L'esclavage sexuel au service du djihadisme au Nigeria - Scandal
Paroles de témoins

L’esclavage sexuel au service du djihadisme au Nigeria


Des militants américains dénonçant le génocide chrétien au Nigeria affirment que la violence djihadiste est motivée en partie par un effort pour asservir les femmes et les filles.

« La plupart des individus capturés par Boko Haram jihadiste les jeunes femmes et les filles prises par la force et la traite comme concubines esclaves, » le Comité à Free Slaves du Nigeria (CFNS) a dit une déclaration .

Les membres du CFNS ont manifesté contre la pratique autour d’un panneau d’affichage au centre-ville d’Omaha, Nebraska, le 5 juin.

« Ils subissent des abus et des mauvais traitements horribles. Un exemple d’une de ces victimes est affiché sur le panneau d’affichage : il s’agit de Leah Sharibu , 18 ans , kidnappée dans son école à Dapchi, au Nigeria, en 2018 », a déclaré l’organisateur de l’événement Stephen Enada à Epoch Times.

Parce que Sharibu a refusé de renoncer à sa foi chrétienne, elle a été condamnée à l’esclavage à vie et serait toujours en captivité dans le nord-est du Nigeria, selon la Fondation Leah à Dapchi.

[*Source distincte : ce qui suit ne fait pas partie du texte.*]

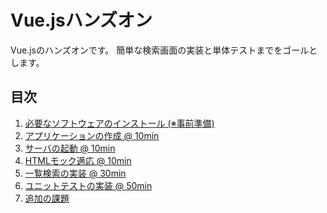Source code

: # Vue.jsハンズオン

Vue.jsのハンズオンです。
簡単な検索画面の実装と単体テストまでをゴールとします。

## 目次

1. [必要なソフトウェアのインストール (※事前準備) ](install.md)
1. [アプリケーションの作成 @ 10min](startup.md)
1. [サーバの起動 @ 10min](server.md)
1. [HTMLモック適応 @ 10min](mock.md)
1. [一覧検索の実装 @ 30min](search.md)
1. [ユニットテストの実装 @ 50min](test.md)
1. [追加の課題](optional.md)
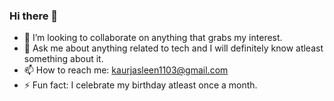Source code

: ### Hi there 👋

- 👯 I’m looking to collaborate on anything that grabs my interest.
- 💬 Ask me about anything related to tech and I will definitely know atleast something about it.
- 📫 How to reach me: kaurjasleen1103@gmail.com 
- ⚡ Fun fact: I celebrate my birthday atleast once a month.
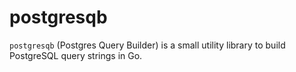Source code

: # postgresqb

`postgresqb` (Postgres Query Builder) is a small utility library to build PostgreSQL query strings in Go.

Le CFNS a fait la même affirmation lors d’une manifestation au centre-ville de Minneapolis, Minnesota, en mai.

Le gouverneur Sani Bello de l’État du Niger a fait référence à la prise d’esclaves et à l’esclavage sexuel le 26 avril, lorsqu’il a déclaré à Channels TV que l’insurrection connue sous le nom de Boko Haram avait capturé la ville de Shiroro.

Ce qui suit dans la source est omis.